Tuesday, November 13, 2007

Top 10 Most Common Passwords

From the first time we going online to internet until offline, every aspects of security is depending on passwords. Opening your email, using PayPal, shopping on eBay, using the ATM, home security is using passwords to secure it. We surely once in a while receiving news about security theft, fraud and phising sites and yet after some sample of passwords (primarily from the UK), it might be a good time to change your current passwords to a more secure one.

10. 'thomas' (0.99‰)

Using name as password (actually this is the 2nd most popular in 2000 in UK) is no surprise. That means nearly 1 in 1,000 people use this as their password.

9. 'arsenal' (1.11‰)

Soccer teams name are another favorite to choose as a password.

8. 'monkey' (1.33‰)

Still can not understand why these 6-letter words are among the top 10 list. There are lots of animals out there and why this entire people choose this one. Is monkey easier to memorize?

7. 'charlie' (1.39‰)

Another common name in UK and more popular than thomas. Or maybe they were referring to its slang meaning.

6. 'qwerty' (1.41‰)

Maybe the reason why 1 in 700 people choose this 'qwerty' because this is the easiest letter they can find in the keyboard.

5. '123456' (1.63‰)

Of course they type it until 6 only because that is the most common minimum required length of password.

4. 'letmein' (1.76‰)

Still wonder why this 'letmein' can be so popular.

3. 'liverpool' (1.82‰)

On of the most popular soccer team in UK. This means that 1 in 550 people are such big fans of Liverpool.

2. 'password' (3.780‰)

Almost 1 in 250 people choosing the word 'password' for some reason, maybe the easiest way to remember it.

1. '123' (3.784‰)

With nearly 4 people in 1,000 this simple number maybe the first thing they could easily think of.

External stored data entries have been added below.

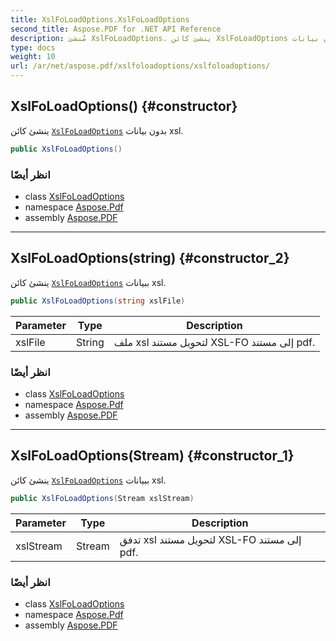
```yaml
---
title: XslFoLoadOptions.XslFoLoadOptions
second_title: Aspose.PDF for .NET API Reference
description: مُنشئ XslFoLoadOptions. ينشئ كائن XslFoLoadOptions بدون بيانات xsl
type: docs
weight: 10
url: /ar/net/aspose.pdf/xslfoloadoptions/xslfoloadoptions/
---
```

## XslFoLoadOptions() {#constructor}

ينشئ كائن [`XslFoLoadOptions`](../) بدون بيانات xsl.

```csharp
public XslFoLoadOptions()
```

### انظر أيضًا

* class [XslFoLoadOptions](../)
* namespace [Aspose.Pdf](../../../aspose.pdf/)
* assembly [Aspose.PDF](../../../)

---

## XslFoLoadOptions(string) {#constructor_2}

ينشئ كائن [`XslFoLoadOptions`](../) ببيانات xsl.

```csharp
public XslFoLoadOptions(string xslFile)
```

| Parameter | Type | Description |
| --- | --- | --- |
| xslFile | String | ملف xsl لتحويل مستند XSL-FO إلى مستند pdf. |

### انظر أيضًا

* class [XslFoLoadOptions](../)
* namespace [Aspose.Pdf](../../../aspose.pdf/)
* assembly [Aspose.PDF](../../../)

---

## XslFoLoadOptions(Stream) {#constructor_1}

ينشئ كائن [`XslFoLoadOptions`](../) ببيانات xsl.

```csharp
public XslFoLoadOptions(Stream xslStream)
```

| Parameter | Type | Description |
| --- | --- | --- |
| xslStream | Stream | تدفق xsl لتحويل مستند XSL-FO إلى مستند pdf. |

### انظر أيضًا

* class [XslFoLoadOptions](../)
* namespace [Aspose.Pdf](../../../aspose.pdf/)
* assembly [Aspose.PDF](../../../)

Source : Top 10 Most Common Passwords by Stuart Brown

3 comments:

Anonymous said...

Good advice to change your password but as you pointed out, the problem is that strong passwords are VERY hard to remember. Any secure alternative must be easy or people just won't use it.

The solution is to use a password manager. All that is, is a sort of secure organizer that lets you store all those impossible to remember (but strong) passwords. So nothing t remember, and you just look up what you need, when you need. And it's safe.

Here's an article on our blog (its product blog, be forewarned):

Why you must use a password manager.

I hope that helps.
Cheers,
Tara

angin-berbisik said...

wah untung password2ku ga termasuk di dalam Top 10 Most Common Passwords...

Anonymous said...

I always use apocope, numeric, & symbols, as a password.